The old Bulbourne BW yard is fenced off, along the canalside from the road and surrounding area. Here lock gates uses to be made until 2003 when modern mechanised methods and bad vehicle access meant that production moved to Stanley Ferry and Bradley. The yard and it’s surrounding buildings since then have been used by a metal worker, who’s creations used to add interest, large horses and benches filling the canal side of the yard. But now everywhere is boarded up, it looks like some developers are about to move in.
A C&RT document about the future of Bulbourne is here. I’m not sure when it was written but it details the site. H2O Urban has details of a development on the site here. Four buildings will be converted into 25 new homes, a new footbridge and a new yard for C&RT. Works were meant to start last month on site and a website for the development is being set up here.
We pootled back to the junction where we turned to the left just above the locks. Here the Wendover Arm heads off in a south westerly direction. Back in February 2015 we came down here on Lillian. The navigable section is only around a mile and a half long with a winding hole and 48hr mooring at the end. The going is slow, very slow, most probably slower than it was on Lillian.
Originally the arm was built as a feeder for the summit pound, this was then widened to make it navigable. This however leaked and was shut off with stop planks. A hundred years later Phase 1 of the restoration plan was finished giving us what is navigable today. Phase 2 is ongoing with the aim of linking Wendover to the main network.
Along the slow mile we were followed closely by Terns.
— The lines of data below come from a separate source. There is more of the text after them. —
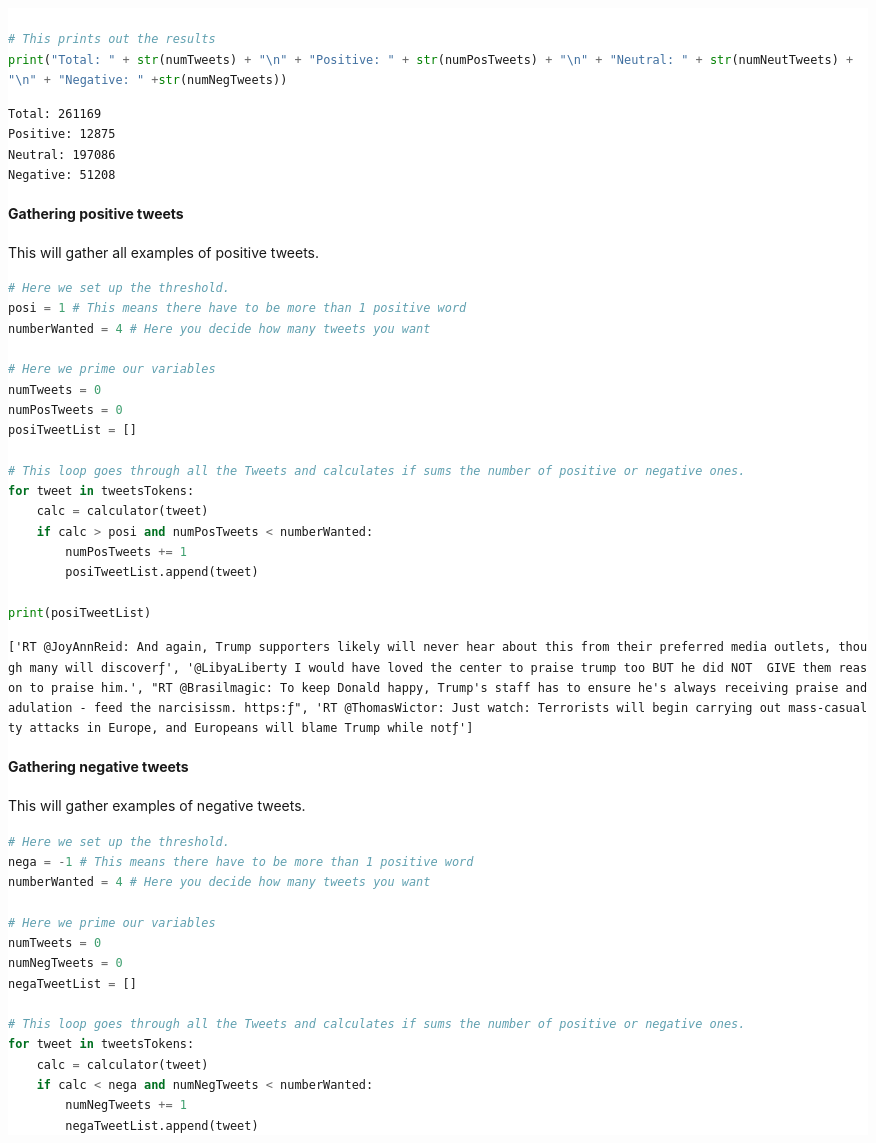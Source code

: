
 ```python

# This prints out the results        
print("Total: " + str(numTweets) + "\n" + "Positive: " + str(numPosTweets) + "\n" + "Neutral: " + str(numNeutTweets) + "\n" + "Negative: " +str(numNegTweets))
```

    Total: 261169
    Positive: 12875
    Neutral: 197086
    Negative: 51208


#### Gathering positive tweets

This will gather all examples of positive tweets.


```python
# Here we set up the threshold.
posi = 1 # This means there have to be more than 1 positive word
numberWanted = 4 # Here you decide how many tweets you want

# Here we prime our variables
numTweets = 0
numPosTweets = 0
posiTweetList = []

# This loop goes through all the Tweets and calculates if sums the number of positive or negative ones.
for tweet in tweetsTokens:
    calc = calculator(tweet)
    if calc > posi and numPosTweets < numberWanted:
        numPosTweets += 1
        posiTweetList.append(tweet)

print(posiTweetList)
```

    ['RT @JoyAnnReid: And again, Trump supporters likely will never hear about this from their preferred media outlets, though many will discoverƒ', '@LibyaLiberty I would have loved the center to praise trump too BUT he did NOT  GIVE them reason to praise him.', "RT @Brasilmagic: To keep Donald happy, Trump's staff has to ensure he's always receiving praise and adulation - feed the narcisissm. https:ƒ", 'RT @ThomasWictor: Just watch: Terrorists will begin carrying out mass-casualty attacks in Europe, and Europeans will blame Trump while notƒ']


#### Gathering negative tweets

This will gather examples of negative tweets.


```python
# Here we set up the threshold.
nega = -1 # This means there have to be more than 1 positive word
numberWanted = 4 # Here you decide how many tweets you want

# Here we prime our variables
numTweets = 0
numNegTweets = 0
negaTweetList = []

# This loop goes through all the Tweets and calculates if sums the number of positive or negative ones.
for tweet in tweetsTokens:
    calc = calculator(tweet)
    if calc < nega and numNegTweets < numberWanted:
        numNegTweets += 1
        negaTweetList.append(tweet)
```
They took it in turns to hover behind us waited to catch a glimpse of a silvery fish in the water. Dropping from the sky to the water they hoped to catch a tasty morsal. Each turned their backs on us, so we couldn’t see if they had been successful of not. Quite a sight.
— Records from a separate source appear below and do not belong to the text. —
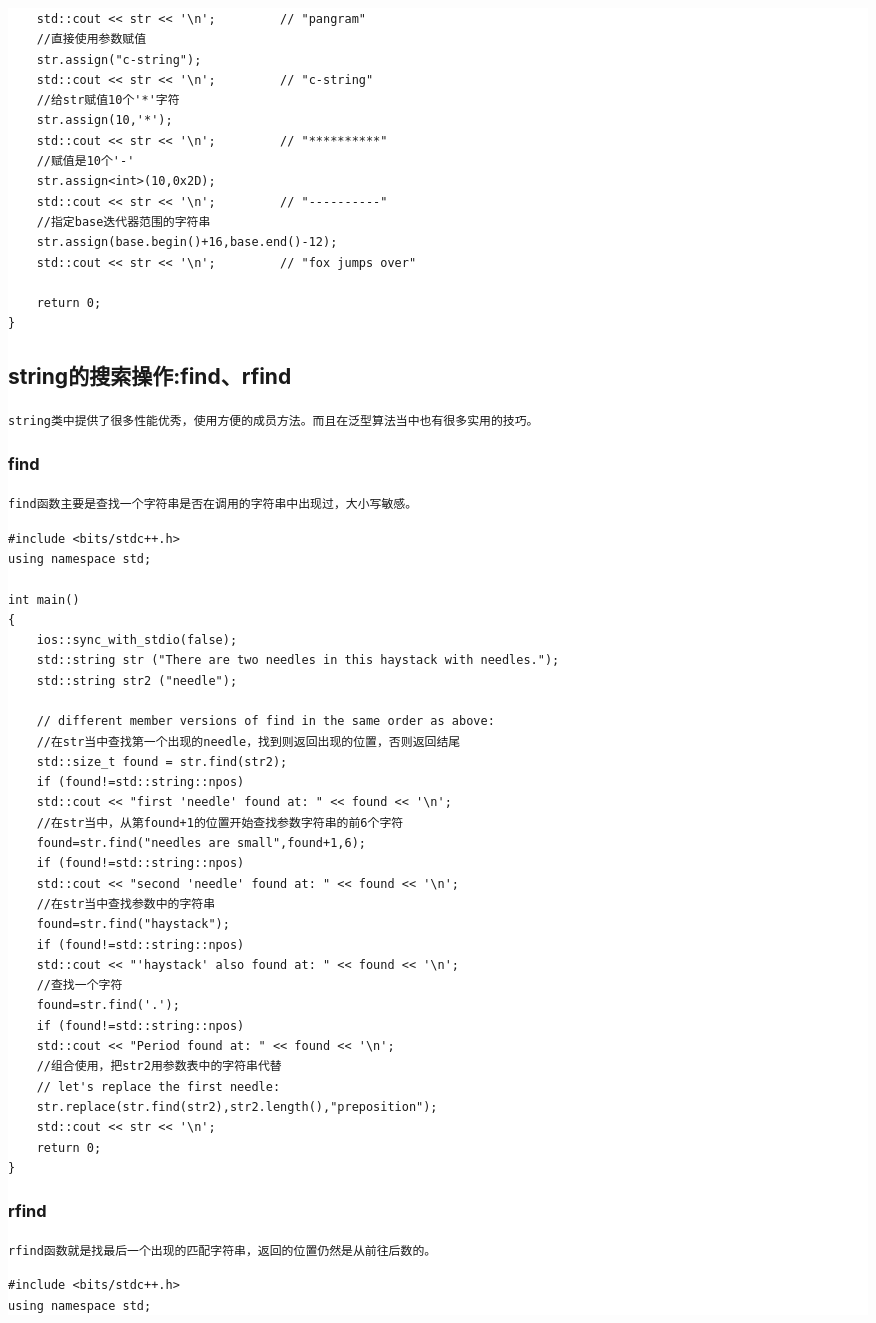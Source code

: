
 ```
    std::cout << str << '\n';         // "pangram"
    //直接使用参数赋值
    str.assign("c-string");
    std::cout << str << '\n';         // "c-string"
    //给str赋值10个'*'字符
    str.assign(10,'*');
    std::cout << str << '\n';         // "**********"
    //赋值是10个'-'
    str.assign<int>(10,0x2D);
    std::cout << str << '\n';         // "----------"
    //指定base迭代器范围的字符串
    str.assign(base.begin()+16,base.end()-12);
    std::cout << str << '\n';         // "fox jumps over"

    return 0;
}
```
## string的搜索操作:find、rfind    
    string类中提供了很多性能优秀，使用方便的成员方法。而且在泛型算法当中也有很多实用的技巧。  
### find
    find函数主要是查找一个字符串是否在调用的字符串中出现过，大小写敏感。  
```
#include <bits/stdc++.h>
using namespace std;

int main()
{
    ios::sync_with_stdio(false);
    std::string str ("There are two needles in this haystack with needles.");
    std::string str2 ("needle");

    // different member versions of find in the same order as above:
    //在str当中查找第一个出现的needle，找到则返回出现的位置，否则返回结尾
    std::size_t found = str.find(str2);
    if (found!=std::string::npos)
    std::cout << "first 'needle' found at: " << found << '\n';
    //在str当中，从第found+1的位置开始查找参数字符串的前6个字符
    found=str.find("needles are small",found+1,6);
    if (found!=std::string::npos)
    std::cout << "second 'needle' found at: " << found << '\n';
    //在str当中查找参数中的字符串
    found=str.find("haystack");
    if (found!=std::string::npos)
    std::cout << "'haystack' also found at: " << found << '\n';
    //查找一个字符
    found=str.find('.');
    if (found!=std::string::npos)
    std::cout << "Period found at: " << found << '\n';
    //组合使用，把str2用参数表中的字符串代替
    // let's replace the first needle:
    str.replace(str.find(str2),str2.length(),"preposition");
    std::cout << str << '\n';
    return 0;
}
```
### rfind
    rfind函数就是找最后一个出现的匹配字符串，返回的位置仍然是从前往后数的。  
```
#include <bits/stdc++.h>
using namespace std;

```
We pulled in just before the last bend where several fishermen had taken up residency, a day boat having just winded and was heading back waited for us to tie up. There was another boat before the bridge and one right at the end of navigation, but here it felt like we were on our own, all be it with a noisy mower going back and forth in the garden next door.
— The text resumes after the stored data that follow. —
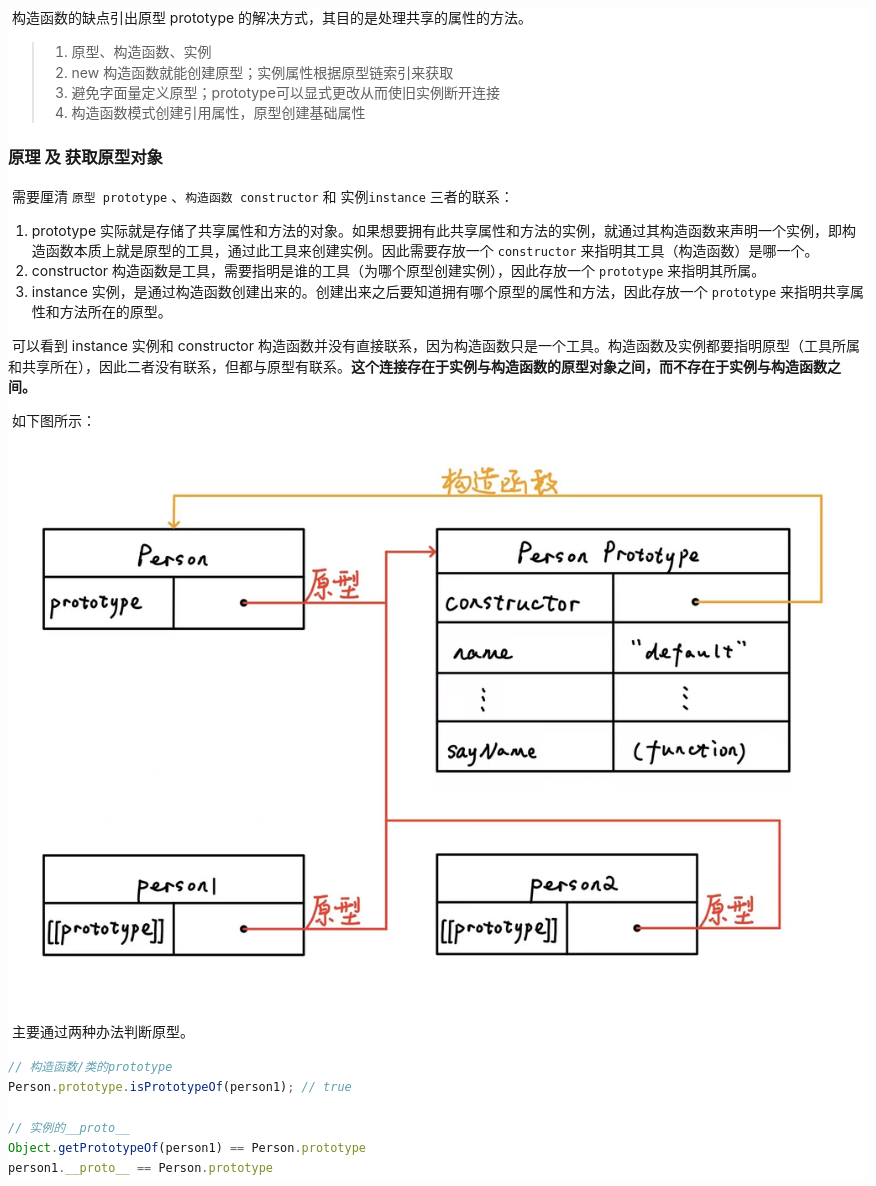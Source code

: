 ​	构造函数的缺点引出原型 prototype 的解决方式，其目的是处理共享的属性的方法。

> 1. 原型、构造函数、实例
> 2. new 构造函数就能创建原型；实例属性根据原型链索引来获取
> 3. 避免字面量定义原型；prototype可以显式更改从而使旧实例断开连接
> 4. 构造函数模式创建引用属性，原型创建基础属性

### 原理 及 获取原型对象

​	需要厘清 `原型 prototype` 、`构造函数 constructor` 和 实例`instance` 三者的联系：

1. prototype 实际就是存储了共享属性和方法的对象。如果想要拥有此共享属性和方法的实例，就通过其构造函数来声明一个实例，即构造函数本质上就是原型的工具，通过此工具来创建实例。因此需要存放一个 `constructor` 来指明其工具（构造函数）是哪一个。
2. constructor 构造函数是工具，需要指明是谁的工具（为哪个原型创建实例），因此存放一个 `prototype` 来指明其所属。
3. instance 实例，是通过构造函数创建出来的。创建出来之后要知道拥有哪个原型的属性和方法，因此存放一个 `prototype` 来指明共享属性和方法所在的原型。

​	可以看到 instance 实例和 constructor 构造函数并没有直接联系，因为构造函数只是一个工具。构造函数及实例都要指明原型（工具所属和共享所在），因此二者没有联系，但都与原型有联系。**这个连接存在于实例与构造函数的原型对象之间，而不存在于实例与构造函数之间。**

​	如下图所示：

![](./images/prototype_constructor.jpeg)

​	主要通过两种办法判断原型。

```js
// 构造函数/类的prototype
Person.prototype.isPrototypeOf(person1); // true

// 实例的__proto__
Object.getPrototypeOf(person1) == Person.prototype
person1.__proto__ == Person.prototype
```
The sun was out, our windows and hatches all open. Tilly spent seven hours exploring and wondering why we weren’t out playing. Well that’s because we’d come down here for some peace and quiet away from the main canal so that I could get some work done over the next couple of days.
Late afternoon Oleanna bumped the side, someone was coming. Ten minutes later a day boat filled with chaps zoomed past us, bumping us into the side, thankfully Tilly wasn’t peering in through the hatch at the time! Very soon afterwards they zoomed back , not quite as fast as before, they hadn’t had long enough since doing a hand break turn to get up to speed again!
0 locks, 1.85 miles, 1 wind, 1 left, 1 load washing dried and put away, 3 terns, 1 heron, 1 canal being topped up, 1 traction engine, 2 more boats, 5 fishermen, K2 or K6? 4 pieces of car, 7 hours, 1 friend rescued, 1 very sunny day, 1st cuff knitted.